If you are allocating nodes that are not part of a LoadLeveler cluster, MP_RESD should be set to no. If MP_RESD is set to yes, only nodes within the LoadLeveler cluster are allocated.
If you are allocating nodes of an RS/6000 network cluster, you do not have a job management system and should set MP_RESD to no. If you are using a mixed system, you may set MP_RESD to yes. However, the job management system only has knowledge of SP system nodes. To allocate any of the additional RS/6000 processors which supplement the SP system nodes in a mixed system, you must also use a host list file.

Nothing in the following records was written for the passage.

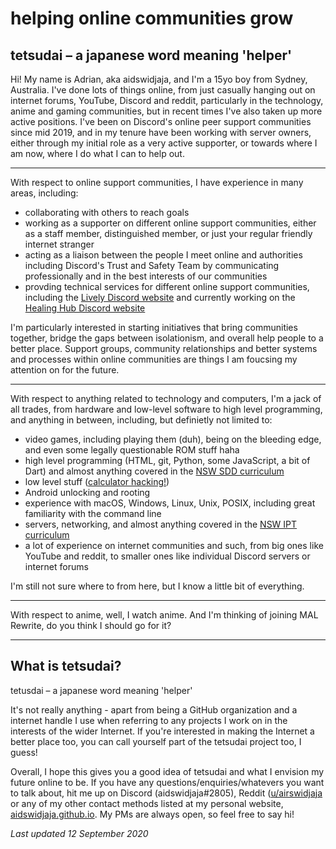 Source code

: # helping online communities grow
## tetsudai – a japanese word meaning 'helper'

Hi! My name is Adrian, aka aidswidjaja, and I'm a 15yo boy from Sydney, Australia. I've done lots of things online, from just casually hanging out on internet forums, YouTube, Discord and reddit, particularly in the technology, anime and gaming communities, but in recent times I've also taken up more active positions. I've been on Discord's online peer support communities since mid 2019, and in my tenure have been working with server owners, either through my initial role as a very active supporter, or towards where I am now, where I do what I can to help out.

***

With respect to online support communities, I have experience in many areas, including:
- collaborating with others to reach goals
- working as a supporter on different online support communities, either as a staff member, distinguished member, or just your regular friendly internet stranger
- acting as a liaison between the people I meet online and authorities including Discord's Trust and Safety Team by communicating professionally and in the best interests of our communities
- provding technical services for different online support communities, including the [Lively Discord website](https://livelydiscord.netlify.com) and currently working on the [Healing Hub Discord website](https://github.com/tetsudai/HealingHub)

I'm particularly interested in starting initiatives that bring communities together, bridge the gaps between isolationism, and overall help people to a better place. Support groups, community relationships and better systems and processes within online communities are things I am foucsing my attention on for the future.

***

With respect to anything related to technology and computers, I'm a jack of all trades, from hardware and low-level software to high level programming, and anything in between, including, but definietly not limited to:
- video games, including playing them (duh), being on the bleeding edge, and even some legally questionable ROM stuff haha
- high level programming (HTML, git, Python, some JavaScript, a bit of Dart) and almost anything covered in the [NSW SDD curriculum](https://educationstandards.nsw.edu.au/wps/portal/nesa/11-12/stage-6-learning-areas/technologies/software-design-development)
- low level stuff ([calculator hacking!](https://tinyurl.com/fxesplus-convert))
- Android unlocking and rooting
- experience with macOS, Windows, Linux, Unix, POSIX, including great familiarity with the command line 
- servers, networking, and almost anything covered in the [NSW IPT curriculum](https://educationstandards.nsw.edu.au/wps/portal/nesa/11-12/stage-6-learning-areas/technologies/information-processes-technology-syllabus)
- a lot of experience on internet communities and such, from big ones like YouTube and reddit, to smaller ones like individual Discord servers or internet forums

I'm still not sure where to from here, but I know a little bit of everything.

***

With respect to anime, well, I watch anime. And I'm thinking of joining MAL Rewrite, do you think I should go for it?

***

## What is tetsudai?

tetusdai – a japanese word meaning 'helper'

It's not really anything - apart from being a GitHub organization and a internet handle I use when referring to any projects I work on in the interests of the wider Internet. If you're interested in making the Internet a better place too, you can call yourself part of the tetsudai project too, I guess!

Overall, I hope this gives you a good idea of tetsudai and what I envision my future online to be. If you have any questions/enquiries/whatevers you want to talk about, hit me up on Discord (aidswidjaja#2805), Reddit ([u/airswidjaja](https://reddit.com/u/airswidjaja) or any of my other contact methods listed at my personal website, [aidswidjaja.github.io](https://aidswidjaja.github.io). My PMs are always open, so feel free to say hi!


*Last updated 12 September 2020*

As with most POE environment variables, you can temporarily override the
value of MP_RESD using its associated command-line flag
-resd. For example, to specify that you want the
Partition Manager to connect to the Resource Manager, you could:
Set the MP_RESD environment variable: | Use the -resd flag when invoking the program: |
---|---|
|
|
You can also set MP_RESD to an empty string. If set to an
empty string, or if not set, the default value of MP_RESD is
interpreted as yes or no depending on the
context. Specifically, the value of MP_RESD will be
determined by the value of MP_EUILIB and whether or not you are
using a host list file. The following table shows how the context
determines the value of MP_RESD.
MP_EUILIB setting | and you are using a host list file: | and you are not using a host list file: |
---|---|---|
If MP_EUILIB is set to ip, an empty string, the word "NULL", or if not set: | MP_RESD is interpreted as no by default, unless host list file includes pool requests. | MP_RESD is interpreted as yes by default. |
If MP_EUILIB is set to us: | MP_RESD is interpreted as yes by default. | MP_RESD is interpreted as yes by default. |
Notes:
During execution, the tasks of your program can communicate via calls to message passing routines. The message passing routines in turn call communication subsystem library routines which enable the processor nodes to exchange the message data. Before you invoke your program, you need to decide which communication subsystem library implementation you wish to use - the Internet Protocol (IP) communication subsystem or the User Space (US) communication subsystem.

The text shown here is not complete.